Earlier this month, a new round of reports began surfacing suggesting that people were fleeing escalating violence in Myanmar’s southern Chin state and Rakhine state because of a deteriorating security situation. The reports once again spotlighted the ongoing worst suspicions about how peace and conflict issues are being addressed in Myanmar under the government of Aung San Suu Kyi.
Though Myanmar has long had a history of difficulties in forging peace among diverse ethnic groups and addressing deeply rooted issues of identity, in some cases the situation has deteriorated significantly. Of particular note is the tragic plight of the Rohingya issue, which continues in spite of years of international outrage.
The situation, if anything, appears to continue to be dire. The violence in north Rakhine state, from where 730,000 people have fled, continues. The army recently said 13 ethnic Rakhine fighters were killed in attacks last month, which were launched after deadly strikes on police posts blamed on the Arakan Army (AA), which is fighting for greater autonomy for ethnic Rakhine Buddhists.
More than 130 people were forced to flee across the border due to the deteriorating situation, prompting Bangladesh to summon Myanmar’s ambassador in protest over the latest arrivals, with a further 5,000 people displaced since early December in Rakhine and Chin states.
Recent missions to Cox’s Bazar – journalists, NGO staffers, and diplomats among them – have only confirmed the dire situation for the million-odd Rohingya refugees and Bangladeshis stranded in Cox’s Bazar.
The UN High Commissioner for Refugees Filippo Grandi has directly said that much more money is needed – around $920 million – to meet the needs of more than a million Rohingya refugees and vulnerable Bangladeshis. The clock is ticking: when the rainy season emerges, the prospects look still bleaker.
At the very least, the international outrage with respect to the situation is continuing. In addition to reporting provided by UN agencies and other humanitarian and rights groups, the United Nations also appears to continue to move forward on its investigations into the Rohingya crackdown, including its own role and presence in Myanmar.

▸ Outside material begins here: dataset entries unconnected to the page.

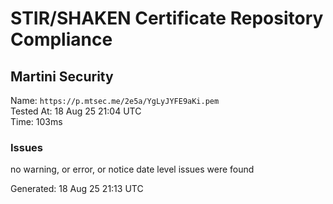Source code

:# STIR/SHAKEN Certificate Repository Compliance

## Martini Security

Name: `https://p.mtsec.me/2e5a/YgLyJYFE9aKi.pem`\
Tested At: 18 Aug 25 21:04 UTC\
Time: 103ms

### Issues

no warning, or error, or notice date level issues were found

Generated: 18 Aug 25 21:13 UTC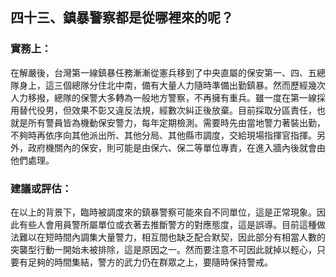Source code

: ## 四十三、鎮暴警察都是從哪裡來的呢？

### 實務上：

在解嚴後，台灣第一線鎮暴任務漸漸從憲兵移到了中央直屬的保安第一、四、五總隊身上，這三個總隊分住北中南，備有大量人力隨時準備出勤鎮暴。然而歷經幾次人力移撥，總隊的保警大多轉為一般地方警察，不再擁有重兵。雖一度在第一線採用替代役男，但效果不彰又違反法規，經數次糾正後放棄。目前採取分區責任，也就是所有警員皆為機動保安警力，每年定期檢測。需要時先由當地警力著裝出勤，不夠時再依序向其他派出所、其他分局、其他縣市調度，交給現場指揮官指揮。另外，政府機關內的保安，則可能是由保六、保二等單位專責，在進入牆內後就會由他們處理。

### 建議或評估：

在以上的背景下，臨時被調度來的鎮暴警察可能來自不同單位，這是正常現象。因此有些人會用員警所屬單位或衣著去推斷警方的對應態度，這是誤導。目前這種做法難以在短時間內調集大量警力，相互間也缺乏配合默契，因此部分有相當人數的突襲型行動一開始未被排除，這是原因之一。然而要注意不可因此就掉以輕心，只要有足夠的時間集結，警方的武力仍在群眾之上，要隨時保持警戒。
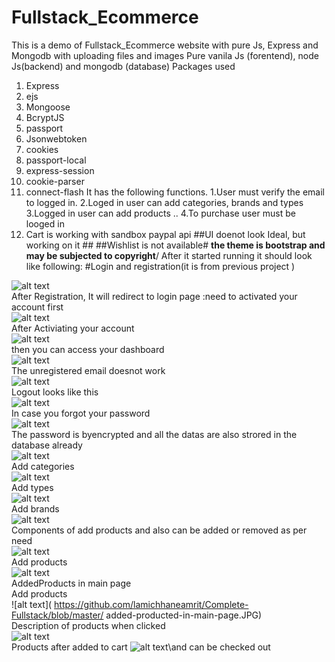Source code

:# Fullstack_Ecommerce
This is a demo of Fullstack_Ecommerce  website with pure Js, Express and Mongodb with uploading files and images 
Pure vanila Js (forentend), node Js(backend) and mongodb (database)
Packages used
1.	Express
2.	ejs
3.	Mongoose
4.	BcryptJS
5.	passport
6.	Jsonwebtoken
7.	cookies
8.	passport-local
9.	express-session
10.	cookie-parser
11.	connect-flash
It has the following functions.
1.User must verify the email to logged in.
2.Loged in user can add categories, brands and types
3.Logged in user can add products ..
4.To purchase user must be looged in
5. Cart is working with sandbox paypal api
##UI doenot look Ideal, but working on it ##
##Wishlist is not available#
**the theme is bootstrap and may be subjected to copyright**/
After it started running it should look like following:
#Login and registration(it is from previous project )

![alt text]( https://github.com/lamichhaneamrit/Complete-Fullstack/blob/master/login.JPG)\
After Registration, It will redirect to login page :need to activated your account first\
![alt text](https://github.com/lamichhaneamrit/User_registration/blob/master/activate_link_from_user.PNG)\
After Activiating your account\
![alt text](https://github.com/lamichhaneamrit/User_registration/blob/master/activated.PNG)\
then you can access your dashboard\
![alt text]( https://github.com/lamichhaneamrit/Complete-Fullstack/blob/master/dashboard.JPG)\
The unregistered email doesnot work\
![alt text](https://github.com/lamichhaneamrit/User_registration/blob/master/Login.PNG)\
Logout looks like this\
![alt text](https://github.com/lamichhaneamrit/User_registration/blob/master/logout.PNG)\
In case you forgot your password\
![alt text](https://github.com/lamichhaneamrit/User_registration/blob/master/forget_pass.PNG)\
The password is byencrypted and all the datas are also strored in the database already\
![alt text](https://github.com/lamichhaneamrit/User_registration/blob/master/database%20ready.PNG)\
Add categories\
![alt text]( https://github.com/lamichhaneamrit/Complete-Fullstack/blob/master/addcategories.JPG)\
Add types\
![alt text]( https://github.com/lamichhaneamrit/Complete-Fullstack/blob/master/addtype.JPG)\
Add brands\
![alt text]( https://github.com/lamichhaneamrit/Complete-Fullstack/blob/master/addbrand.JPG)\
Components of add products and also can be added or removed as per need\
![alt text]( https://github.com/lamichhaneamrit/Complete-Fullstack/blob/master/add_products1.JPG)\
Add products\
![alt text]( https://github.com/lamichhaneamrit/Complete-Fullstack/blob/master/add_products.JPG)\
AddedProducts in main page\
Add products\
![alt text]( https://github.com/lamichhaneamrit/Complete-Fullstack/blob/master/ added-producted-in-main-page.JPG)\
Description of products when clicked\
![alt text]( https://github.com/lamichhaneamrit/Complete-Fullstack/blob/master/descriptionofproductadded.JPG)\
Products after added to cart
![alt text]( https://github.com/lamichhaneamrit/Complete-Fullstack/blob/master/addedtocart.JPG)\and can be checked out













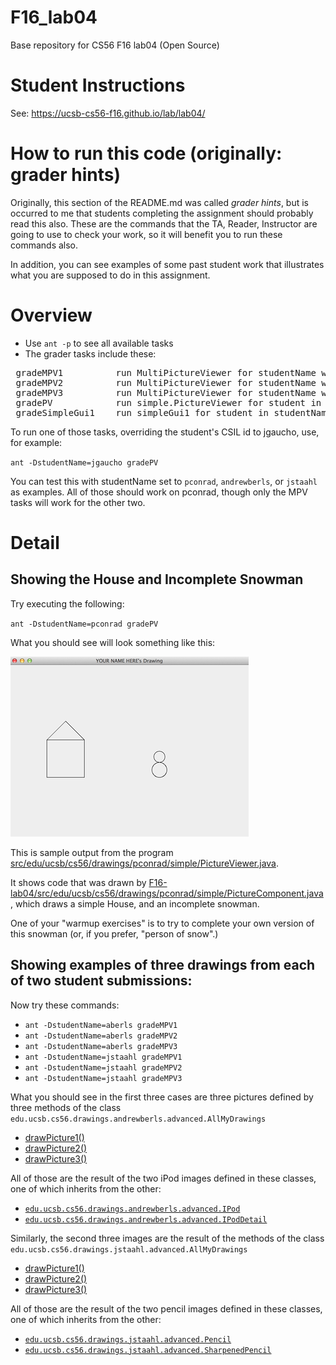 # F16_lab04

Base repository for CS56 F16 lab04 (Open Source)

# Student Instructions

See: https://ucsb-cs56-f16.github.io/lab/lab04/

# How to run this code (originally: grader hints)

Originally, this section of the README.md was called *grader hints*, but is occurred to me that
students completing the assignment should probably read this also.    These are the commands
that the TA, Reader, Instructor are going to use to check your work, so it will benefit you to
run these commands also.

In addition, you can see examples of some past student work that illustrates what you are supposed 
to do in this assignment.

# Overview

* Use <code>ant -p</code> to see all available tasks
* The grader tasks include these:

<pre>
 gradeMPV1          run MultiPictureViewer for studentName with arg 1
 gradeMPV2          run MultiPictureViewer for studentName with arg 2
 gradeMPV3          run MultiPictureViewer for studentName with arg 3
 gradePV            run simple.PictureViewer for student in studentName property
 gradeSimpleGui1    run simpleGui1 for student in studentName property
</pre>

To run one of those tasks, overriding the student's CSIL id to jgaucho, use, for example:

<code>ant -DstudentName=jgaucho gradePV</code>

You can test this with studentName set to <code>pconrad</code>, <code>andrewberls</code>, or <code>jstaahl</code> as examples.   All of those should work on pconrad, though only the MPV tasks will work for the other two.

# Detail

## Showing the House and Incomplete Snowman

Try executing the following:

<code>ant -DstudentName=pconrad gradePV</code>

What you should see will look something like this:

![Sample output from ant -DstudentName=pconrad gradePV](README_images/ant-DstudentName_pconrad_gradePV-30.png)

This is sample output from the program [src/edu/ucsb/cs56/drawings/pconrad/simple/PictureViewer.java](https://github.com/UCSB-CS56-F16/F16-lab04/blob/master/src/edu/ucsb/cs56/drawings/pconrad/simple/PictureViewer.java).

It shows code that was drawn by [F16-lab04/src/edu/ucsb/cs56/drawings/pconrad/simple/PictureComponent.java](https://github.com/UCSB-CS56-F16/F16-lab04/blob/master/src/edu/ucsb/cs56/drawings/pconrad/simple/PictureComponent.java), which draws a simple House, and an incomplete snowman.

One of your "warmup exercises" is to try to complete your own version of this snowman (or, if you prefer, "person of snow".)

## Showing examples of three drawings from each of  two  student submissions:

Now try these commands: 


* <code>ant -DstudentName=aberls gradeMPV1 </code>
* <code>ant -DstudentName=aberls gradeMPV2 </code>
* <code>ant -DstudentName=aberls gradeMPV3 </code>
* <code>ant -DstudentName=jstaahl gradeMPV1 </code>
* <code>ant -DstudentName=jstaahl gradeMPV2 </code>
* <code>ant -DstudentName=jstaahl gradeMPV3 </code>

What you should see in the first three cases are three pictures defined by three methods of the class `edu.ucsb.cs56.drawings.andrewberls.advanced.AllMyDrawings`

* [drawPicture1()](https://github.com/UCSB-CS56-F16/F16-lab04/blob/master/src/edu/ucsb/cs56/drawings/andrewberls/advanced/AllMyDrawings.java#L31)
* [drawPicture2()](https://github.com/UCSB-CS56-F16/F16-lab04/blob/master/src/edu/ucsb/cs56/drawings/andrewberls/advanced/AllMyDrawings.java#L49)
* [drawPicture3()](https://github.com/UCSB-CS56-F16/F16-lab04/blob/master/src/edu/ucsb/cs56/drawings/andrewberls/advanced/AllMyDrawings.java#L70)

All of those are the result of the two iPod images defined in these classes, one of which inherits from the other:

* [`edu.ucsb.cs56.drawings.andrewberls.advanced.IPod`](https://github.com/UCSB-CS56-F16/F16-lab04/blob/master/src/edu/ucsb/cs56/drawings/andrewberls/advanced/Ipod.java)
* [`edu.ucsb.cs56.drawings.andrewberls.advanced.IPodDetail`](https://github.com/UCSB-CS56-F16/F16-lab04/blob/master/src/edu/ucsb/cs56/drawings/andrewberls/advanced/IpodDetail.java)


Similarly, the second three images are the result of the methods of the class
`edu.ucsb.cs56.drawings.jstaahl.advanced.AllMyDrawings`

* [drawPicture1()](https://github.com/UCSB-CS56-F16/F16-lab04/blob/master/src/edu/ucsb/cs56/drawings/jstaahl/advanced/AllMyDrawings.java#L31)
* [drawPicture2()](https://github.com/UCSB-CS56-F16/F16-lab04/blob/master/src/edu/ucsb/cs56/drawings/jstaahl/advanced/AllMyDrawings.java#L71)
* [drawPicture3()](https://github.com/UCSB-CS56-F16/F16-lab04/blob/master/src/edu/ucsb/cs56/drawings/jstaahl/advanced/AllMyDrawings.java#L121)

All of those are the result of the two pencil images defined in these classes, one of which inherits from the other:

* [`edu.ucsb.cs56.drawings.jstaahl.advanced.Pencil`](https://github.com/UCSB-CS56-F16/F16-lab04/blob/master/src/edu/ucsb/cs56/drawings/jstaahl/advanced/Pencil.java)
* [`edu.ucsb.cs56.drawings.jstaahl.advanced.SharpenedPencil`](https://github.com/UCSB-CS56-F16/F16-lab04/blob/master/src/edu/ucsb/cs56/drawings/jstaahl/advanced/SharpenedPencil.java)



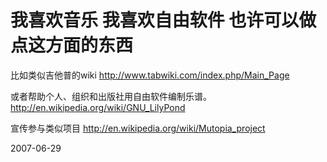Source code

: # 我喜欢音乐 我喜欢自由软件 也许可以做点这方面的东西

比如类似吉他普的wiki
http://www.tabwiki.com/index.php/Main_Page

或者帮助个人、组织和出版社用自由软件编制乐谱。
http://en.wikipedia.org/wiki/GNU_LilyPond

宣传参与类似项目
http://en.wikipedia.org/wiki/Mutopia_project

2007-06-29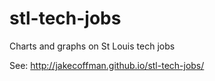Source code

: stl-tech-jobs
=============

Charts and graphs on St Louis tech jobs

See: http://jakecoffman.github.io/stl-tech-jobs/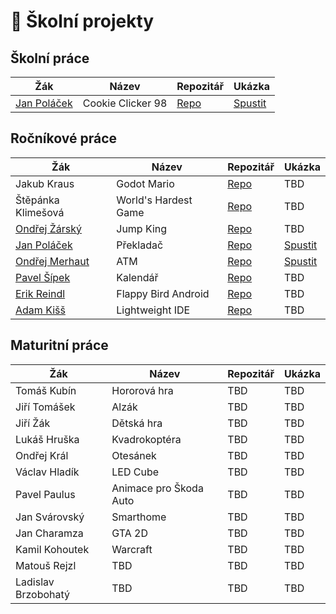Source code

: # 💾 Školní projekty
## Školní práce
| Žák                    | Název                   | Repozitář                                 | Ukázka    |
| ---------------------- | ----------------------- | ----------------------------------------- | --------- |
| [Jan Poláček](https://github.com/neostetic)           | Cookie Clicker 98 | [Repo](https://github.com/cookieclicker98/cookieclicker98.github.io) | [Spustit](https://cookieclicker98.github.io)

## Ročníkové práce
| Žák                    | Název                   | Repozitář                                  | Ukázka   |
| ---------------------- | ----------------------- | ------------------------------------------ | -------- |
| Jakub Kraus            | Godot Mario | [Repo](https://github.com/JakubKraus2/godot-mario) | TBD |
| Štěpánka Klimešová     | World's Hardest Game | [Repo](https://github.com/stepankaKlimesova/WHG) | TBD |
| [Ondřej Žárský](https://github.com/KaktusVoorhees) | Jump King           | [Repo](https://github.com/KaktusVoorhees/Rocnikova-prace) | TBD |
| [Jan Poláček](https://github.com/neostetic)        | Překladač           | [Repo](https://github.com/neostetic/Translator-Renewed) | [Spustit](https://stripe-thread-feet.glitch.me) |
| [Ondřej Merhaut](https://github.com/M3rhy123)      | ATM                 | [Repo](https://github.com/M3rhy123/rocnikovka) | [Spustit](https://rocnikovka.vercel.app) |
| [Pavel Šípek](https://github.com/G0rd82)           | Kalendář            | [Repo](https://github.com/G0rd82/RocnikovaPrace) | TBD |
| [Erik Reindl](https://github.com/KRBNJSF)          | Flappy Bird Android | [Repo](https://github.com/KRBNJSF/FlappyBird_Java) | TBD |
| [Adam Kišš](https://github.com/CrimsonBaron)       | Lightweight IDE     | [Repo](https://github.com/CrimsonBaron/rat-ide) | TBD |

## Maturitní práce
| Žák                 | Název                  | Repozitář                                       | Ukázka   |
| -----------------   | ---------------------  | ----------------------------------------------- | -------- |
| Tomáš Kubín         | Hororová hra           | TBD | TBD |
| Jiří Tomášek        | Alzák                  | TBD | TBD |
| Jiří Žák            | Dětská hra             | TBD | TBD |
| Lukáš Hruška        | Kvadrokoptéra          | TBD | TBD |
| Ondřej Král         | Otesánek               | TBD | TBD |
| Václav Hladík       | LED Cube               | TBD | TBD |
| Pavel Paulus        | Animace pro Škoda Auto | TBD | TBD |
| Jan Svárovský       | Smarthome              | TBD | TBD |
| Jan Charamza        | GTA 2D                 | TBD | TBD |
| Kamil Kohoutek      | Warcraft               | TBD | TBD |
| Matouš Rejzl        | TBD                    | TBD | TBD |
| Ladislav Brzobohatý | TBD                    | TBD | TBD |
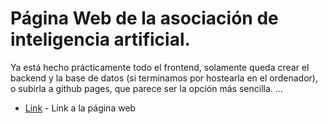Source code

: # Página Web de la asociación de inteligencia artificial.

Ya está hecho prácticamente todo el frontend, solamente queda crear el backend y la base de datos (si terminamos por hostearla en el ordenador), o subirla a github pages, que parece ser la opción más sencilla.
...
* [Link](https://github.com/alektebel/samu-delucas.github.io/blob/master/index.html) - Link a la página web
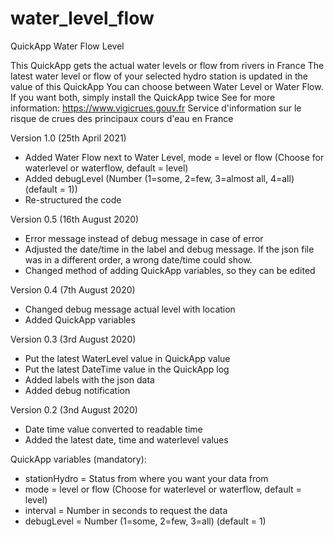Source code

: # water_level_flow

QuickApp Water Flow Level 

This QuickApp gets the actual water levels or flow from rivers in France
The latest water level or flow of your selected hydro station is updated in the value of this QuickApp
You can choose between Water Level or Water Flow. If you want both, simply install the QuickApp twice
See for more information: https://www.vigicrues.gouv.fr
Service d'information sur le risque de crues des principaux cours d'eau en France


Version 1.0 (25th April 2021)
- Added Water Flow next to Water Level, mode = level or flow (Choose for waterlevel or waterflow, default = level)
- Added debugLevel (Number (1=some, 2=few, 3=almost all, 4=all) (default = 1))
- Re-structured the code

Version 0.5 (16th August 2020)
- Error message instead of debug message in case of error
- Adjusted the date/time in the label and debug message. If the json file was in a different order, a wrong date/time could show. 
- Changed method of adding QuickApp variables, so they can be edited

Version 0.4 (7th August 2020)
- Changed debug message actual level with location
- Added QuickApp variables

Version 0.3 (3rd August 2020)
- Put the latest WaterLevel value in QuickApp value
- Put the latest DateTime value in the QuickApp log
- Added labels with the json data
- Added debug notification

Version 0.2 (3nd August 2020)
- Date time value converted to readable time
- Added the latest date, time and waterlevel values


QuickApp variables (mandatory): 
- stationHydro = Status from where you want your data from
- mode = level or flow (Choose for waterlevel or waterflow, default = level)
- interval = Number in seconds to request the data
- debugLevel = Number (1=some, 2=few, 3=all) (default = 1)
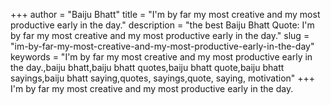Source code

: +++
author = "Baiju Bhatt"
title = "I'm by far my most creative and my most productive early in the day."
description = "the best Baiju Bhatt Quote: I'm by far my most creative and my most productive early in the day."
slug = "im-by-far-my-most-creative-and-my-most-productive-early-in-the-day"
keywords = "I'm by far my most creative and my most productive early in the day.,baiju bhatt,baiju bhatt quotes,baiju bhatt quote,baiju bhatt sayings,baiju bhatt saying,quotes, sayings,quote, saying, motivation"
+++
I'm by far my most creative and my most productive early in the day.
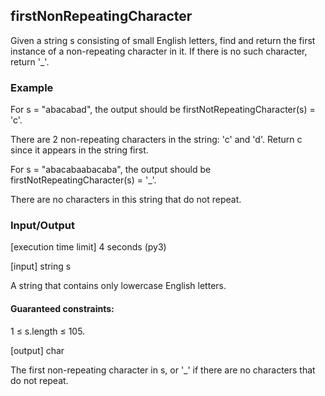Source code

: ## firstNonRepeatingCharacter

Given a string s consisting of small English letters, find and return the first instance of a non-repeating character in it. If there is no such character, return '_'.

### Example

For s = "abacabad", the output should be
firstNotRepeatingCharacter(s) = 'c'.

There are 2 non-repeating characters in the string: 'c' and 'd'. Return c since it appears in the string first.

For s = "abacabaabacaba", the output should be
firstNotRepeatingCharacter(s) = '_'.

There are no characters in this string that do not repeat.

### Input/Output

[execution time limit] 4 seconds (py3)

[input] string s

A string that contains only lowercase English letters.

#### Guaranteed constraints:
1 ≤ s.length ≤ 105.

[output] char

The first non-repeating character in s, or '_' if there are no characters that do not repeat.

But more than words is required. Aung San Suu Kyi and her government need to live up to their promises to provide a secure and dignified atmosphere for the Rohingyas’ return. Privately, many of those advocating safe passage and a secure home in Rakhine for the Rohingyas believe this improbable. As UN special envoy Angelina Jolie recently and bluntly said: “They have been denied their most basic human right: citizenship in their country of birth. And some still won’t even call the Rohingya by their rightful name.”
But Suu Kyi and her government continue to maintain an indignant self-righteousness. This was underscored by the latest violence and Suu Kyi’s chiding of investors and a world focused, as she put it, “narrowly on negative” aspects of her government, particularly in Rakhine state where several generals have already been cited for genocide by the United Nations.
To be sure, a solution will require more than just the Myanmar government. There needs to be a settlement with Bangladesh that is meaningful and sustainable, and third countries need to play a role in accepting them as well. In particular, ASEAN countries that are speaking out more, like Indonesia and Malaysia, ought to be acting more as well and taking a more aggressive role in seeking to resolve this.
But the buck ultimately stops with Suu Kyi. If there is to be any end to Myanmar’s violence, she needs to invest more in defending vulnerable populations, including the Rohingyas, rather than just defending herself and her government.